-- Entries supplied --
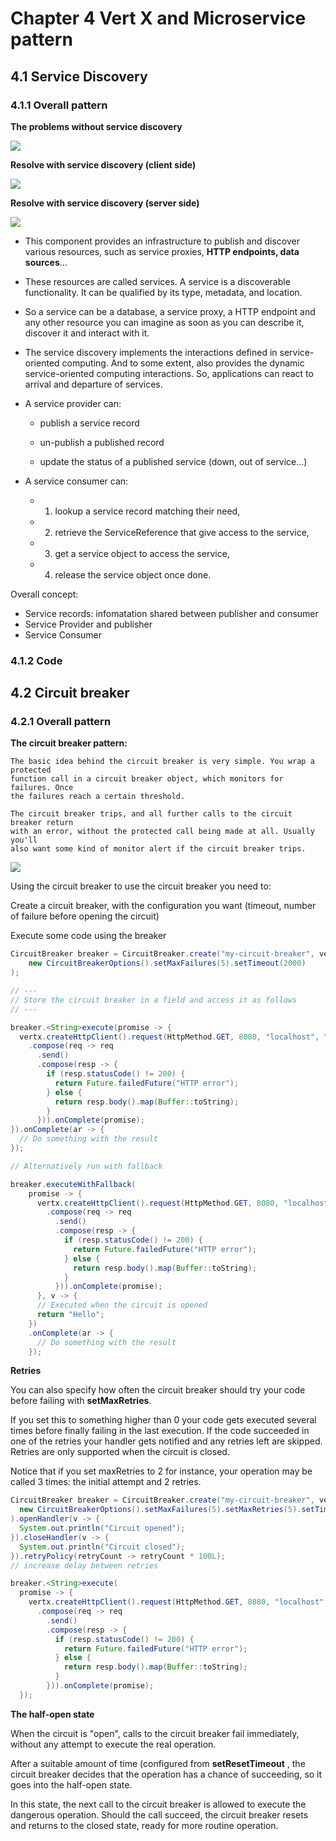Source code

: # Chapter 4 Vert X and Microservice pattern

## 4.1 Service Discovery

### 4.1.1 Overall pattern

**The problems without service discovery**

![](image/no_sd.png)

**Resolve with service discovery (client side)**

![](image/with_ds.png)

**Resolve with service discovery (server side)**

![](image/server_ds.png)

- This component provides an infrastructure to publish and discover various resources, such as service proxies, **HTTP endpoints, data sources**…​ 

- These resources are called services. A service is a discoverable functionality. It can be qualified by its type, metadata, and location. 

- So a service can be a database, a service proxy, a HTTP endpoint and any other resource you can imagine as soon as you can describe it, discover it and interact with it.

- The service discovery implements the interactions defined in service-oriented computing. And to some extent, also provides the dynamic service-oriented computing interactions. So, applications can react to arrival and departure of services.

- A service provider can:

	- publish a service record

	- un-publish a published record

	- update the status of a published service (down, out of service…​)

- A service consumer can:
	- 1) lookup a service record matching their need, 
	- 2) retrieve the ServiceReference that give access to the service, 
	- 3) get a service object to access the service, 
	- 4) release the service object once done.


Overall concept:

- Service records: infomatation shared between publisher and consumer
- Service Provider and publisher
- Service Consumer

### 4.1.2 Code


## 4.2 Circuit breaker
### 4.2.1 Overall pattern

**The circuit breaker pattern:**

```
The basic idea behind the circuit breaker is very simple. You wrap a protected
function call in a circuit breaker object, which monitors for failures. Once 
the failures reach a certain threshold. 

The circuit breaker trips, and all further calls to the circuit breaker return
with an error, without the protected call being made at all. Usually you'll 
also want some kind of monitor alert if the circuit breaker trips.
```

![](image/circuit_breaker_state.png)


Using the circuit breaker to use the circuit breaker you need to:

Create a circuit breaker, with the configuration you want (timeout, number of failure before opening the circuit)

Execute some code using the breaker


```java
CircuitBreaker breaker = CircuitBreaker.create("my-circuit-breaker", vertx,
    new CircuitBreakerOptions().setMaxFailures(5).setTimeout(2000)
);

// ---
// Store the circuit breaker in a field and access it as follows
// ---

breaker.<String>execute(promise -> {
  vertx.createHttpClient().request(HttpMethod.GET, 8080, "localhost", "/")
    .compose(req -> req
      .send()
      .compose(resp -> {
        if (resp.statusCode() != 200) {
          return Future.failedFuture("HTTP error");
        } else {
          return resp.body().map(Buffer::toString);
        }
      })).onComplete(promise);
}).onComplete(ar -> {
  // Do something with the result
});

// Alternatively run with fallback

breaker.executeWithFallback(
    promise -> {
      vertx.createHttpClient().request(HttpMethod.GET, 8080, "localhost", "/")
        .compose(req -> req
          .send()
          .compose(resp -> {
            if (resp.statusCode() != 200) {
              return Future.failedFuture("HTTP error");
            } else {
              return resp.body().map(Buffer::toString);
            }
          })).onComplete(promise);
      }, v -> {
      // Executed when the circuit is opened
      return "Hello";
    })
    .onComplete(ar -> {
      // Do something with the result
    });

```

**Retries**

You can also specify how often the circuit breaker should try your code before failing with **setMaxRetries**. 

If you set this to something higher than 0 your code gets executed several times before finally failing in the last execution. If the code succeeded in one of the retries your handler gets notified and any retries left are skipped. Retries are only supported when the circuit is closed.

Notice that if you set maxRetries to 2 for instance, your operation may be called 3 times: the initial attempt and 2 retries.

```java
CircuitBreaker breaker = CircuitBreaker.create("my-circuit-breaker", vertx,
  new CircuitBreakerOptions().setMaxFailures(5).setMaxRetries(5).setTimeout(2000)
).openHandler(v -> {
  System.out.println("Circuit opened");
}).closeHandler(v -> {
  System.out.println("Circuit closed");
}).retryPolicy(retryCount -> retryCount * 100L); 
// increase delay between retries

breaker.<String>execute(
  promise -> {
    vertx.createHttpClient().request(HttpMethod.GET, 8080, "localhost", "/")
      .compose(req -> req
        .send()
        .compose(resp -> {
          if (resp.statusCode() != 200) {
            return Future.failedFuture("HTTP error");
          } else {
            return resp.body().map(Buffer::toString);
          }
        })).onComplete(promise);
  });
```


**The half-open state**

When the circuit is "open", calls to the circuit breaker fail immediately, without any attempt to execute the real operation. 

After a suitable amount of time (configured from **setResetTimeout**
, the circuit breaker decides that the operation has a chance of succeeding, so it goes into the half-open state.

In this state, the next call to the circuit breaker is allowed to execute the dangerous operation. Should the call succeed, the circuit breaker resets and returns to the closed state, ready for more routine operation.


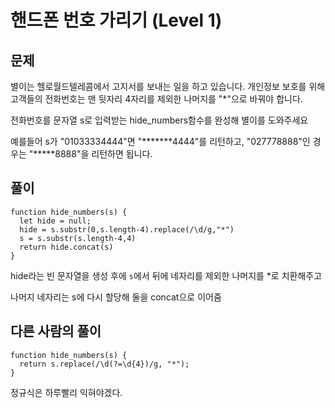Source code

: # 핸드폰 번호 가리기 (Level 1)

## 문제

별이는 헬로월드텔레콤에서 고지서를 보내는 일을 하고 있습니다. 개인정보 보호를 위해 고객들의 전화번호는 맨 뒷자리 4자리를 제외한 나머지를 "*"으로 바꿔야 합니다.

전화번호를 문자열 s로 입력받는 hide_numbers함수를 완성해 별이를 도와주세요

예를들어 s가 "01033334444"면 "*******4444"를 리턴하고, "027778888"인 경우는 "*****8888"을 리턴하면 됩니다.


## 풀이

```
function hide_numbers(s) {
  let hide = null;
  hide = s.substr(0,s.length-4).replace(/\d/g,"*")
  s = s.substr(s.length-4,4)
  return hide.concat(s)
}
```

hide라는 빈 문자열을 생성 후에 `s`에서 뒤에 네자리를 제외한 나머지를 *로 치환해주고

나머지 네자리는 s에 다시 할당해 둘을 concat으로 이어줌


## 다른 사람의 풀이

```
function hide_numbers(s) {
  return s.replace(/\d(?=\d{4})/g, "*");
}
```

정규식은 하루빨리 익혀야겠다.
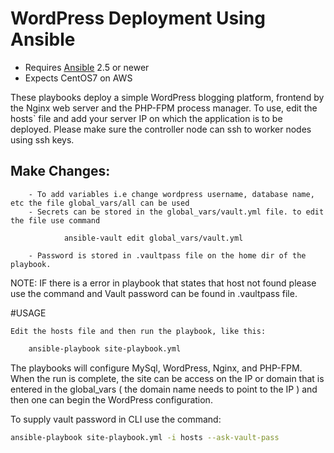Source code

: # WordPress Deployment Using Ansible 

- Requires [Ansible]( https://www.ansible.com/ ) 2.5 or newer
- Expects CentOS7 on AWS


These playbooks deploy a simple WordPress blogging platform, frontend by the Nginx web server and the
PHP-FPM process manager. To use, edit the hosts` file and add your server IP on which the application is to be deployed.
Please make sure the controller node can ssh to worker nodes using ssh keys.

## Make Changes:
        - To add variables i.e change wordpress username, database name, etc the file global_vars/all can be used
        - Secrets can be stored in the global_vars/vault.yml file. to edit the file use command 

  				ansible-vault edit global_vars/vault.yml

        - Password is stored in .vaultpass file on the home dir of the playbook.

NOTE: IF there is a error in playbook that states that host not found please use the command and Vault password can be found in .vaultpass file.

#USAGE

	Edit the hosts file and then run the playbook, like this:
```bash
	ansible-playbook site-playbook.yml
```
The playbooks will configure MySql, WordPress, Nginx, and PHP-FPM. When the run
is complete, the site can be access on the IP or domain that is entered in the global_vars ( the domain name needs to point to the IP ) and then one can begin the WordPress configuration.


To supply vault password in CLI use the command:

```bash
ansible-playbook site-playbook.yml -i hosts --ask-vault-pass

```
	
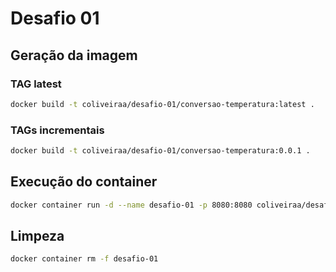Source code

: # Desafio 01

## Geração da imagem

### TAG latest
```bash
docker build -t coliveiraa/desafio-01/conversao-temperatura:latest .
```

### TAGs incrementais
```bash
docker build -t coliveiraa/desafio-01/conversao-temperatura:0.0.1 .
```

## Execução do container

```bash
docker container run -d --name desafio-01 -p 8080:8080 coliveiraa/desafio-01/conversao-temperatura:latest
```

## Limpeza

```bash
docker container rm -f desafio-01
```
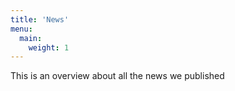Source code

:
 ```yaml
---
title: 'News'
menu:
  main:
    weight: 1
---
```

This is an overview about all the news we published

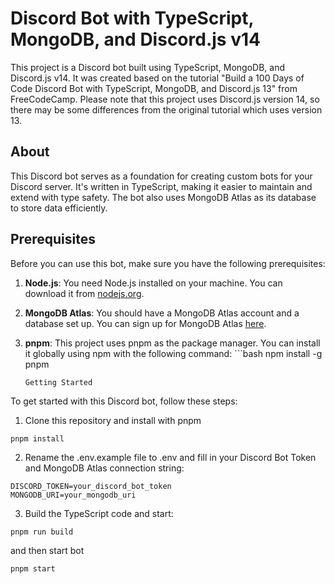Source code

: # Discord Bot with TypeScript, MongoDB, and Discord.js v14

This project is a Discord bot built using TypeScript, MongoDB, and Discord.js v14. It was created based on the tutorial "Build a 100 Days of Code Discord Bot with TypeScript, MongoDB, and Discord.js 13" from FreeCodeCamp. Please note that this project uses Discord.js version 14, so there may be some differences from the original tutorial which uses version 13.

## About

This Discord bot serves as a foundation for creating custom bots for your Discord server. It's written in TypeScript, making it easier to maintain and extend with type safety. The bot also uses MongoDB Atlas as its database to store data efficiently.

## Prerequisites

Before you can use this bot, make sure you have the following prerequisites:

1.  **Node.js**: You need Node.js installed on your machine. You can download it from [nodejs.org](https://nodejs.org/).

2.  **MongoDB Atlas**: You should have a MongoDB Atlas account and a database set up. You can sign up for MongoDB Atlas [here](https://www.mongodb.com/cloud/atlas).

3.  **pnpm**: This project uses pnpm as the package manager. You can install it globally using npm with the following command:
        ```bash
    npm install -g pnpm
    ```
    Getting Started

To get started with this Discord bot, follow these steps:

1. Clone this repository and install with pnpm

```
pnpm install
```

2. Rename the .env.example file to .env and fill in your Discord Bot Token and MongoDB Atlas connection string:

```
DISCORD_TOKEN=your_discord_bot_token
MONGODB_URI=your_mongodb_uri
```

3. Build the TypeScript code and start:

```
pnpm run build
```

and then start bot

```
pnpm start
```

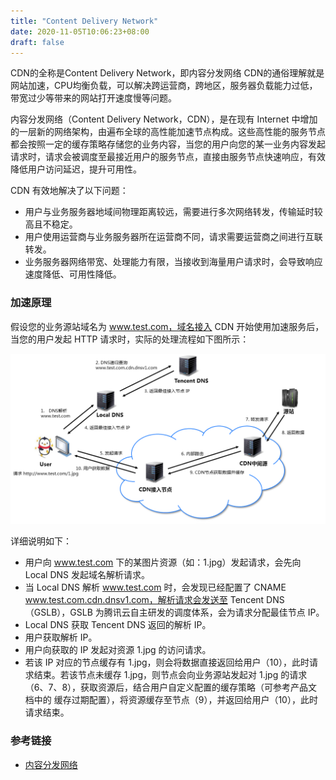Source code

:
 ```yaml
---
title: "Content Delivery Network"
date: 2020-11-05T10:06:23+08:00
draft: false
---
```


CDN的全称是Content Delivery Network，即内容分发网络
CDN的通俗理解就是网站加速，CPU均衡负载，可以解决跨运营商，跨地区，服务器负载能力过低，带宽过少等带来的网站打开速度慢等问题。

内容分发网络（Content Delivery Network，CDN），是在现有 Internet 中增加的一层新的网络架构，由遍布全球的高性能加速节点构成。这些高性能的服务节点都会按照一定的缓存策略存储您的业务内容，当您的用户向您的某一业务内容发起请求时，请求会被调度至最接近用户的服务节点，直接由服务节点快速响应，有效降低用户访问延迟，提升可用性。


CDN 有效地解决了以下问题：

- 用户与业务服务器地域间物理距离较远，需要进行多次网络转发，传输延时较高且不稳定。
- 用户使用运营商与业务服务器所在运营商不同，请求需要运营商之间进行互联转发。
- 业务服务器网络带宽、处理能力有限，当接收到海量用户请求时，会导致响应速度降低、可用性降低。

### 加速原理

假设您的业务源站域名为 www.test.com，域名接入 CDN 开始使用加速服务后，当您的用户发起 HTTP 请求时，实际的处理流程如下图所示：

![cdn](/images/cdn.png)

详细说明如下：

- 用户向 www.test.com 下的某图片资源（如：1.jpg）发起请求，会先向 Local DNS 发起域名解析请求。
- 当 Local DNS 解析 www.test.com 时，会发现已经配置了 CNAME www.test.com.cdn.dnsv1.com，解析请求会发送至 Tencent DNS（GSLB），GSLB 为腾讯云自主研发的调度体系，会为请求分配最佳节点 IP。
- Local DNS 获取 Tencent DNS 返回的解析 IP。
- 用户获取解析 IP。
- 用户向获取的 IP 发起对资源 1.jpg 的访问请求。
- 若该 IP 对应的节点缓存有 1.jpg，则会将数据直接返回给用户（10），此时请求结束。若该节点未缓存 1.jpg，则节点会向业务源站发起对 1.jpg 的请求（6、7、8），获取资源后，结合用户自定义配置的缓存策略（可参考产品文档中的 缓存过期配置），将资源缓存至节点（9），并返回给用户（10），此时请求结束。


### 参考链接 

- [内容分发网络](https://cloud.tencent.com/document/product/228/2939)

-- What you need to do --
Search the entries for the word "provides" and show every line that has it.

-- Solution to the problem --
- This component provides an infrastructure to publish and discover various resources, such as service proxies, **HTTP endpoints, data sources**…​ 
- The service discovery implements the interactions defined in service-oriented computing. And to some extent, also provides the dynamic service-oriented computing interactions. So, applications can react to arrival and departure of services.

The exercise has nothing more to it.